When Iraqi forces drove Islamic State from his home town in Salahuddin province, north of Baghdad, Salih left with the Sunni Muslim extremist group, known to its detractors as Daesh. He then stayed as long he could in its shrinking, self-declared caliphate.
“We thought militias would kill us for living under Daesh, so we fled,” said Salih, 49, referring to Shi’ite Muslim paramilitaries that helped defeat IS. “That’s why we stayed with Daesh. We were used to them and knew what to do to survive.”
He now lives in the sprawling, guarded al-Hol displacement camp across the border in Syria, where among 70,000 fellow Iraqis, Syrians and others, there are thousands of die-hard IS supporters.
Some are passengers in his car, which he uses as a taxi to make a living by charging one dollar a trip.
“If God allows, the caliphate will return,” one Syrian woman at the camp, who gave her name as Fatima, told Reuters.
Iraq is preparing to bring home its citizens from al-Hol, who number more than 30,000. But it is struggling to decide what to do with them – and how to identify those with genuine IS links and those simply caught up in its caliphate.
The difficulty of distinguishing those groups, sometimes from the same clans and communities now in al-Hol, means that many like Salih face long-term detention under plans the government is weighing up.
Baghdad recently abandoned the idea of building a separate internment camp for those coming from al-Hol after aid agencies on which it relies to support hundreds of thousands of displaced people opposed it, rights and aid workers say.
The latest Iraqi proposal is to put them in buildings and more permanent structures in isolated areas guarded by security forces, according to officials, aid workers and rights groups.
“Camps are temporary, people can’t live there forever.

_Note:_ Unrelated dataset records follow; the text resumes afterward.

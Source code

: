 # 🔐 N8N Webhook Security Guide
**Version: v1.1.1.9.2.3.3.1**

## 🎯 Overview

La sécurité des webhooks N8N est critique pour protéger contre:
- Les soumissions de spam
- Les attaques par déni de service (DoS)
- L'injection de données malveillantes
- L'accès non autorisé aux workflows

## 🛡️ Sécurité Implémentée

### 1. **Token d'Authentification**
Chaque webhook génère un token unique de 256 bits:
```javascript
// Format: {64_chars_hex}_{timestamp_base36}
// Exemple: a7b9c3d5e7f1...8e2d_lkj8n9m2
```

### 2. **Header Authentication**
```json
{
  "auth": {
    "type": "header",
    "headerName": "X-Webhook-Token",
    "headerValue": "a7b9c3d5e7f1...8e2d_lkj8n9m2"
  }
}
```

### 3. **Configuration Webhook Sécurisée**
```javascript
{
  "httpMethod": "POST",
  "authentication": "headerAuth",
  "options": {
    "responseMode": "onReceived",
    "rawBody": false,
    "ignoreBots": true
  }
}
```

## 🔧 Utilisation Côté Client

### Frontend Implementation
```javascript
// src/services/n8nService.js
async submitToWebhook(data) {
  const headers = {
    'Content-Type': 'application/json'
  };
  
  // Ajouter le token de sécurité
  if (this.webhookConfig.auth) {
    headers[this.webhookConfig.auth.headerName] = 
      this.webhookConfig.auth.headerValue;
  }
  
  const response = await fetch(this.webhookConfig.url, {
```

The only solution is to designate areas monitored and protected by the state and provide services and work on reintegrating these people,” said Ali Bayati, a member of Iraq’s semi-official High Commission for Human Rights.
Aid agencies have said they will not provide support for a new internment camp or detention zone, according to several aid workers, due to the risk of rights violations. They are seeking instead to put people who pass security screening into existing displacement camps, according to a plan seen by Reuters.

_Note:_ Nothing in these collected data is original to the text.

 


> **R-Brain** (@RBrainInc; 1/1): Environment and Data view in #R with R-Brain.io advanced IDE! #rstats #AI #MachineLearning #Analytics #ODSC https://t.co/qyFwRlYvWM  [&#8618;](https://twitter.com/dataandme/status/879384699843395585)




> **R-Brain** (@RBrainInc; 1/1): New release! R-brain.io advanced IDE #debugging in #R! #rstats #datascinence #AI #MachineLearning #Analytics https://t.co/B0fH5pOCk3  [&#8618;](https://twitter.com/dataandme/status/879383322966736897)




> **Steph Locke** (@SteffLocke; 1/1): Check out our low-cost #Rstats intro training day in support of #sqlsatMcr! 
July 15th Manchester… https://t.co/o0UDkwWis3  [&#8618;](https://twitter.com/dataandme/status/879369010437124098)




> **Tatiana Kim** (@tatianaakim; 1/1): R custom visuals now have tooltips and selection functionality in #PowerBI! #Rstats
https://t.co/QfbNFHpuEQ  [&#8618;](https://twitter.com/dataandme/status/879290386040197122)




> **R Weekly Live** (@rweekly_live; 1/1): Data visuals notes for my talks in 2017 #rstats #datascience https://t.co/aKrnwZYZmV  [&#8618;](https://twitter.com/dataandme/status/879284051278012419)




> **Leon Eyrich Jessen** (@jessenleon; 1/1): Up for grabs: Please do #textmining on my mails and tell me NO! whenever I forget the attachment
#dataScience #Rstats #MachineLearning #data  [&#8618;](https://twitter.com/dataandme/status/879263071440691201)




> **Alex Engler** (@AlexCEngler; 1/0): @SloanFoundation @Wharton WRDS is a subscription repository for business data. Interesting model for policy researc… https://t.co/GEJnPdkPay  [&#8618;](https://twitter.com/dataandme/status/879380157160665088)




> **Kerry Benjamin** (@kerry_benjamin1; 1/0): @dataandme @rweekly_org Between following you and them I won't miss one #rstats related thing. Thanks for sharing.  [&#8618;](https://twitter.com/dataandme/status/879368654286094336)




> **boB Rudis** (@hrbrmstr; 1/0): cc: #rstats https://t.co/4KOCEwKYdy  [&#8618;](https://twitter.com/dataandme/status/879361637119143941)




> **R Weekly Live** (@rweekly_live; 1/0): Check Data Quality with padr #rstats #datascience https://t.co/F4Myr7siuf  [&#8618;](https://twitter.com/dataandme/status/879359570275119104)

Iraq’s immigration and displacement ministry and the prime minister’s office declined to comment on current plans for the al-Hol captives.
Since most of those in al-Hol emerged from the last sliver of land held by Islamic State in eastern Syria, it is not easy to sort those with extremist views from non-radicalised people and ensure the latter do not change their views.
If Baghdad gets it wrong, global security could again be at risk, Western officials have said, as it was when Islamic State – a reincarnation of al Qaeda groups that had taken years to suppress – took hold in Sunni areas of Iraq among communities that felt persecuted by the Shi’ite-dominated government.
Iraqis with clear links to IS, such as militants and their families, have mostly been detained and some of them have been transferred to Iraq to face trial.